Malagasy Wiktionary page growth to 2020.png
Growth of Malagasy Wiktionary, 99.23% due to bot edits

A small wiki audit of the Malagasy Wiktionary found that the wiktionary, which has the second largest number of entries (over 6,103,961), has had a large number of their pages automatically translated. Bot-Jagwar is a bot account run by Jagwar, the sole admin who has made edits. On the project, his bot has made more than 22 million edits (and counting). Jagwar also has a secondary bot account, Bot-Jagwar II which has made a further 6,976 edits. Another major bot contributing to mg.wikt, making the exact same type of edit, is Ikotobaity, with 2,456,748 edits run by Lohataona until 2017; the bot has been inactive since 20 October 2017. These three bots have created 6,076,769 new mainspace pages, which is 99.23% of all mainspace pages on mg.wikt. (Jagwar also ran bot edits on his main account, so the true number of bot-created entries is likely 50,000 higher.)

In this blog post, Jagwar detailed the history of his bot and mg.wikt. The bot began editing in 2010, at a rate of 50,000 edits per day, initially simply importing foreign words from other wiktionaries. After the wiki reached 200,000 pages in 2011, he wrote a script that "upload[ed] the word forms of that language", and propelled Malagasy Wiktionary to be the third largest. In 2012, Jagwar developed a more refined script. He uses NLP and automated translation in order to generate new entries, with no human intervention nor oversight. In the blog post, he wrote that translation errors were estimated at <5%, though he had "no precise idea" of it.

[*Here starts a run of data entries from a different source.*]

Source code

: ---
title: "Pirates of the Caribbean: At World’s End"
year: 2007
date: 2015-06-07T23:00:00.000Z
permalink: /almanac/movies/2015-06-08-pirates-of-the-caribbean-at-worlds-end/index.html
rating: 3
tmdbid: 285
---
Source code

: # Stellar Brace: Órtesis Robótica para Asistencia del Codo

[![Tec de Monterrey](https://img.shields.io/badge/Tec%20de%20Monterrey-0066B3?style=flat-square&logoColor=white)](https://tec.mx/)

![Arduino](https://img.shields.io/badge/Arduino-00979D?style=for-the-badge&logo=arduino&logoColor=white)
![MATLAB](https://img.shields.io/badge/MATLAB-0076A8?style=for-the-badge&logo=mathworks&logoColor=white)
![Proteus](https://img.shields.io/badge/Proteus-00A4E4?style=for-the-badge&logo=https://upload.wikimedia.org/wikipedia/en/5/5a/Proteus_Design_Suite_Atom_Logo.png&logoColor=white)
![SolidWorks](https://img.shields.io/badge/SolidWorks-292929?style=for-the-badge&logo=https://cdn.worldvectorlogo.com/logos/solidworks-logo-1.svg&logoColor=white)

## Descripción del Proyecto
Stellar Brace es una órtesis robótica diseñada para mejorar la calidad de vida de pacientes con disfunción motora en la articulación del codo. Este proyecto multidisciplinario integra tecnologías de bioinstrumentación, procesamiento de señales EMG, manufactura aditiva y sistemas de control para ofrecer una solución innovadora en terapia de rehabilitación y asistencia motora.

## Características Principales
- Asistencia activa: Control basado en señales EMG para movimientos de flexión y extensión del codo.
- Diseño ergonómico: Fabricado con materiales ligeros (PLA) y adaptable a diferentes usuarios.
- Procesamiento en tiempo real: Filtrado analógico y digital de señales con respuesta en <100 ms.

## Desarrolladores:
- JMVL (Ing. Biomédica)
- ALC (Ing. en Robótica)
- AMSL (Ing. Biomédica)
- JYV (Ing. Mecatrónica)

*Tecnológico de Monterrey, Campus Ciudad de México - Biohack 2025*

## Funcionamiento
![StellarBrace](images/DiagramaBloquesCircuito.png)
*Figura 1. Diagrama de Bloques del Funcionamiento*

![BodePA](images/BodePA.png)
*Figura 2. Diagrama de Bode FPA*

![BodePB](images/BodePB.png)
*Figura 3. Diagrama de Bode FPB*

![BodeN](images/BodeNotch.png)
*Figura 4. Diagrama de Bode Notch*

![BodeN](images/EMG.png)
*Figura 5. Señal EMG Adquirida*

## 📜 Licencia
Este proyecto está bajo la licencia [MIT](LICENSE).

There is no active editing community, and Jagwar is the sole active admin on the site. Jagwar himself has only made 6 edits in the last 90 days, of which only 3 were in mainspace. The audit noted that there are various mistakes in the entries. Of a random survey of 100 non-Malagasy entries, the auditor concluded that 49 were "unusable", 29 "partially usable", and only 22 were "fully correct and usable" (though they may still have minor errors). Of Malagasy entries, the report noted that:

There are 41,902 entries categorised as lacking any definition, most of which seem to be Malagasy entries, and around 30,000 of which are the result of the definitions being removed due to copyright violation many years ago. Although there are 1,150,182 Malagasy entries in total, most of these are inflected forms, which can generally be safely created by bots. These definitionless entries are not strictly speaking incorrect, but a definition is the most central function of a dictionary, so these entries fail to be a useful part of the dictionary as a whole.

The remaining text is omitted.